Nindira Aryudhani, S.Pi, M.Si
Indonesia adalah negara dengan kekayaan alam melimpah,
tanah yang subur, hutan yang luas dan hasil laut tiada banding. Sementara di
dalam perut buminya terkandung barang tambang, minyak dan gas alam dalam jumlah
besar. Namun menjadi sebuah ironi jika melihat keadaan penduduknya yang semakin
miskin. Menurut Biro Pusat Statistik
(BPS), jumlah penduduk miskin di Indonesia pada Maret 2011 mencapai
30,02 juta orang. Menurut laporan Asia
Development Bank (ADB) 25/08/2011, kemiskinan di Indonesia bertambah dibandingkan
lima tahun lalu. Kegagalan Indonesia menyejahterakan penduduknya adalah karena
memilih sistem ekonomi kapitalisme, sebuah sistem yang telah usang dan gagal
menyejahterakan penduduk dunia, sekalipun di pusat kapitalisme sendiri, Amerika
Serikat. Hal ini sebagaimana firman Allah Swt: “Telah nampak kerusakan di darat dan di laut
disebabkan karena perbuatan tangan manusia, supaya Allah merasakan kepada mereka sebahagian dari
(akibat) perbuatan mereka, agar mereka kembali (ke jalan yang benar).”(TQS al-Rum [30]: 41).
Dalam konsep politik ekonomi dan kesejahteraan sebuah
negara, pertanian dipandang sebagai
salah satu sumber ekonomi primer, disamping perindustrian, perdagangan dan
tenaga manusia (jasa). Sebagai negara
agraris, pertanian merupakan salah satu potensi sumber daya Indonesia. Asas
pertanian adalah tanah. Sebab, jika tanah tidak ada, maka tenaga manusia, skill dan alat secara mutlak tidak akan
mampu menghasilkan produksi pertanian; sedangkan tanah dalam kondisi apapun
tetap berproduksi. Maka jelas, metode penguasaan (kepemilikan) dan pengelolaan
tanah akan menentukan arah produksinya. Untuk itu, tanah harus memiliki hukum
tersendiri yang berbeda dengan harta benda lain, yaitu hukum yang menilai
tujuan keberadaan tanah telah tercapai jika terdapat produksi. Artinya,
kepemilikan tetap ada jika produksi ada, dan hak kepemilikan akan hilang jika
produksi tidak terealisasi. Hal ini terlepas apakah tanah itu luas atau sempit,
dan apakah kepemilikan tanah di antara manusia itu sama atau berbeda.

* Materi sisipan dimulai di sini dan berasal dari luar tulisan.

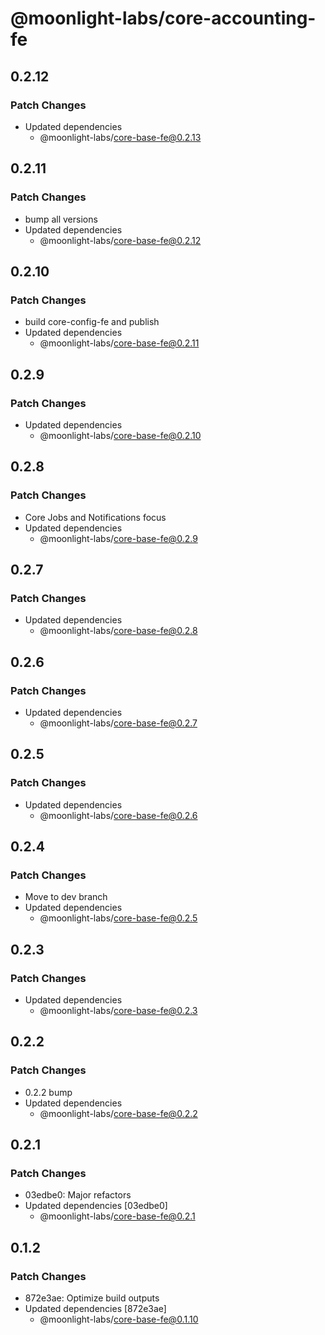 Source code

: # @moonlight-labs/core-accounting-fe

## 0.2.12

### Patch Changes

- Updated dependencies
  - @moonlight-labs/core-base-fe@0.2.13

## 0.2.11

### Patch Changes

- bump all versions
- Updated dependencies
  - @moonlight-labs/core-base-fe@0.2.12

## 0.2.10

### Patch Changes

- build core-config-fe and publish
- Updated dependencies
  - @moonlight-labs/core-base-fe@0.2.11

## 0.2.9

### Patch Changes

- Updated dependencies
  - @moonlight-labs/core-base-fe@0.2.10

## 0.2.8

### Patch Changes

- Core Jobs and Notifications focus
- Updated dependencies
  - @moonlight-labs/core-base-fe@0.2.9

## 0.2.7

### Patch Changes

- Updated dependencies
  - @moonlight-labs/core-base-fe@0.2.8

## 0.2.6

### Patch Changes

- Updated dependencies
  - @moonlight-labs/core-base-fe@0.2.7

## 0.2.5

### Patch Changes

- Updated dependencies
  - @moonlight-labs/core-base-fe@0.2.6

## 0.2.4

### Patch Changes

- Move to dev branch
- Updated dependencies
  - @moonlight-labs/core-base-fe@0.2.5

## 0.2.3

### Patch Changes

- Updated dependencies
  - @moonlight-labs/core-base-fe@0.2.3

## 0.2.2

### Patch Changes

- 0.2.2 bump
- Updated dependencies
  - @moonlight-labs/core-base-fe@0.2.2

## 0.2.1

### Patch Changes

- 03edbe0: Major refactors
- Updated dependencies [03edbe0]
  - @moonlight-labs/core-base-fe@0.2.1

## 0.1.2

### Patch Changes

- 872e3ae: Optimize build outputs
- Updated dependencies [872e3ae]
  - @moonlight-labs/core-base-fe@0.1.10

Pada dasarnya, politik pertanian dijalankan untuk
meningkatkan produksi pertanian. Untuk itu, dapat dilakukan dua langkah: pertama,
intensifikasi, yaitu melakukan berbagai usaha untuk meningkatkan produksi tanah.
Negara pun memberikan modal bagi petani yang tidak mampu sebagai hibah, bukan
kredit, apalagi utang. Kedua, ekstensifikasi, dengan menambah
luas area lahan yang akan ditanami. Yaitu dengan cara menghidupkan tanah mati
dan memagarinya, memberikan tanah secara gratis kepada rakyat yang mampu
bertani namun tidak memiliki tanah, rakyat yang memiliki area tanah yang
sempit, dan termasuk tanah yang di bawah kekuasaannya. Negara pun harus berlaku
tegas dengan mengambil tanah dari rakyat yang telah menelantarkan tanahnya
selama tiga tahun berturut-turut.
Pertanian hanyalah salah satu aspek ekonomi, tidak
dapat berdiri sendiri. Dalam meraih tujuan ekonomi, yaitu meningkatkan kemajuan
materi, pertanian harus terkait dengan industri (industri penghasil mesin). Melakukan
revolusi pertanian dan revolusi industri secara bersamaan dengan tetap
menjadikan industri sebagai ujung tombak
kemajuan, akan tercapai jika terdapat hal yang saling berdekatan antara
revolusi pertanian dan revolusi industri. Untuk itu, tidaklah boleh melakukan
revolusi pertanian, memberikan tenaga dan membelanjakan harta, kecuali yang
akan meningkatkan produksi kekayaan pertanian yang telah ada. Harta negara pada
kondisi seperti itu lebih diperlukan untuk revolusi industri. Negara tidak
selayaknya menginstruksikan pajak untuk membangun infrastruktur yang tidak
terlalu diperlukan. Tidak selayaknya pula negara berutang, meski kepada
rakyatnya sendiri untuk melaksanakan pembangunan di dalam negeri. Negara juga tidak perlu berutang kepada negara-negara kafir
penjajah seperti yang dilakukan oleh rezim sekarang. Bahkan, dalam keadaan apa
pun, utang luar negeri mutlak tidak boleh dilakukan. Sebab, utang seperti itu
selalu terkait dengan riba dan syarat-syarat tertentu. Riba jelas diharamkan,
baik dari dan oleh seseorang maupun negara.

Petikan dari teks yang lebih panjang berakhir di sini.